(Stored items)
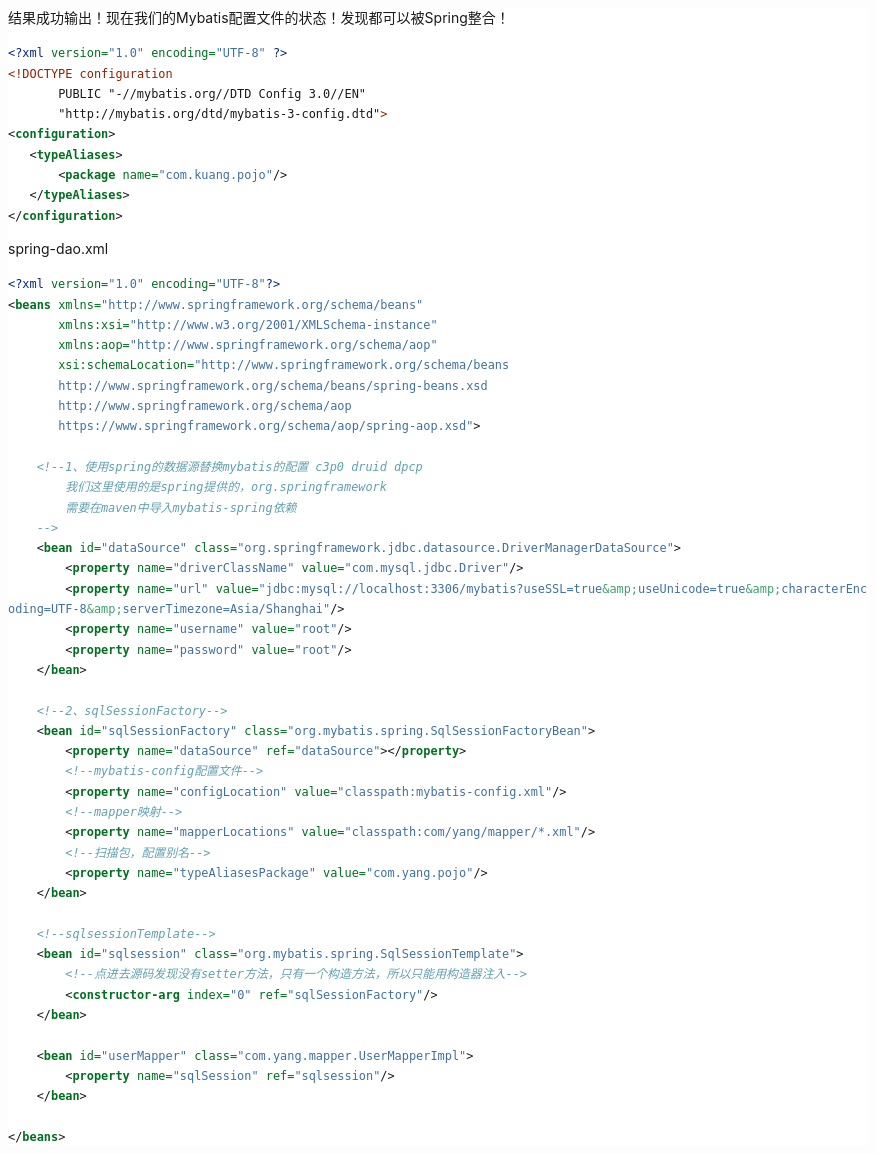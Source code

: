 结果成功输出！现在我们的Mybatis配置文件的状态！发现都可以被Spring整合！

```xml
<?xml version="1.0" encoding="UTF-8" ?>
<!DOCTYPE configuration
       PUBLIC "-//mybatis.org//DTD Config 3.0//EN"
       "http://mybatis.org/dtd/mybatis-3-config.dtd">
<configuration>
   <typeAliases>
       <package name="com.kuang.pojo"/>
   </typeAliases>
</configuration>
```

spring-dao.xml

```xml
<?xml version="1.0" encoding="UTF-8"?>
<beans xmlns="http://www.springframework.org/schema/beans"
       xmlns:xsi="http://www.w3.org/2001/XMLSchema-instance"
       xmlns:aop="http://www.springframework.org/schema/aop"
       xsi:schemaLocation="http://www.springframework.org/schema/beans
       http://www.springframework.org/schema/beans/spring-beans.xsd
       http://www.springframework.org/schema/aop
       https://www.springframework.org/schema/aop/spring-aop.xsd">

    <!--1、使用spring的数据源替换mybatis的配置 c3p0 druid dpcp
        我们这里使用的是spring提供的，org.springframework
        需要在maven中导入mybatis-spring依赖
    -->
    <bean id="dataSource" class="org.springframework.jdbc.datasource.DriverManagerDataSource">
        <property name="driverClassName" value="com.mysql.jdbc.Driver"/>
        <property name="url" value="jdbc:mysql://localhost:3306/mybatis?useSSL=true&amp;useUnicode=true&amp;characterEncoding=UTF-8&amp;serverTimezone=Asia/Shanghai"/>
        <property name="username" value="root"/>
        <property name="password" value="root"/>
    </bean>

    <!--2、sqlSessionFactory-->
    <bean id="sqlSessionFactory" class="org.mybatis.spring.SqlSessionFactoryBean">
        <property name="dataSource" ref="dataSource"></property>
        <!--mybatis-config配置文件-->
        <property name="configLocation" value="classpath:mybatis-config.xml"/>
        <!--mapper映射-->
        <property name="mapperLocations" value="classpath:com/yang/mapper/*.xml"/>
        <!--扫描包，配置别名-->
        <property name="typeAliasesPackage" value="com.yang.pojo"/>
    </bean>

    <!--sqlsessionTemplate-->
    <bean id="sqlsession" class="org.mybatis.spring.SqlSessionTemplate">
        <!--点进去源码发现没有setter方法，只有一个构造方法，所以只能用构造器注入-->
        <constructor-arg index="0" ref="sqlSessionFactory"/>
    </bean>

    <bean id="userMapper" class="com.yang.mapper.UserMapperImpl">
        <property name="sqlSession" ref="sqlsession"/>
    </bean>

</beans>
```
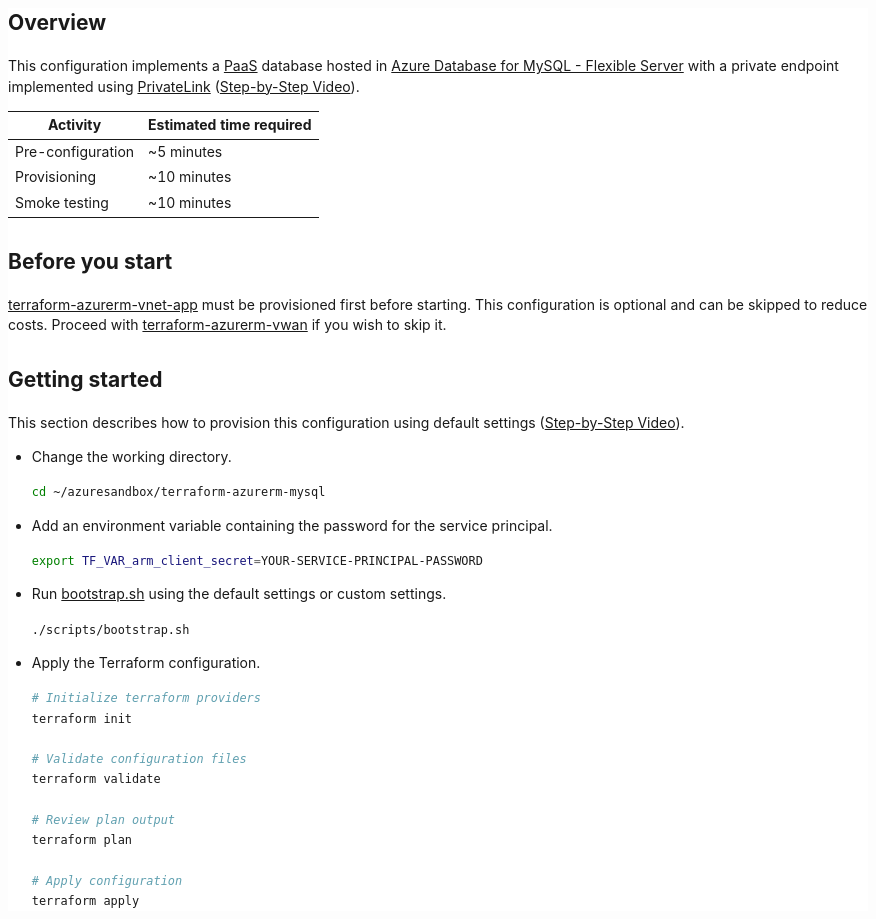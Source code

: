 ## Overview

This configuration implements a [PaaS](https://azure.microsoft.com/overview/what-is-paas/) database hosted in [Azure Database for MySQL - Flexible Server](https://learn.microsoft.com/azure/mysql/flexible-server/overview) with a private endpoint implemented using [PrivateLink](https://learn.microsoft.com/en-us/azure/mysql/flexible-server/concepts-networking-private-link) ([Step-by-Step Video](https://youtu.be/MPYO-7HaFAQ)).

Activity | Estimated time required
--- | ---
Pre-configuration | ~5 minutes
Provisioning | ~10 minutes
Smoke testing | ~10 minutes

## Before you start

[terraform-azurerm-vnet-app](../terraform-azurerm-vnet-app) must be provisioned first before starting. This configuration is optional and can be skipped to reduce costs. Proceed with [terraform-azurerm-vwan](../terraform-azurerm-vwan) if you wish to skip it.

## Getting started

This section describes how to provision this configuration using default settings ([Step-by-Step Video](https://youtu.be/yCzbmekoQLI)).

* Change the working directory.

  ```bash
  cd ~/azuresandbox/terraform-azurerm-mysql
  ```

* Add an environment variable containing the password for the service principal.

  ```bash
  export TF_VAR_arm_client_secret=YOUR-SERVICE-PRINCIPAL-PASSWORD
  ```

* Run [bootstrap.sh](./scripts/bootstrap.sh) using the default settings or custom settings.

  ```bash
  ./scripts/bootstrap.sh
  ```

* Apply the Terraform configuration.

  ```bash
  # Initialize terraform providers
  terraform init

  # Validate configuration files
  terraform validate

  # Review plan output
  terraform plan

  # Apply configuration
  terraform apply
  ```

EXERCISE INSTRUCTIONS: If a line of the data holds the string "classpath", count it. Then state the total and nothing more.

PROBLEM SOLUTION: 2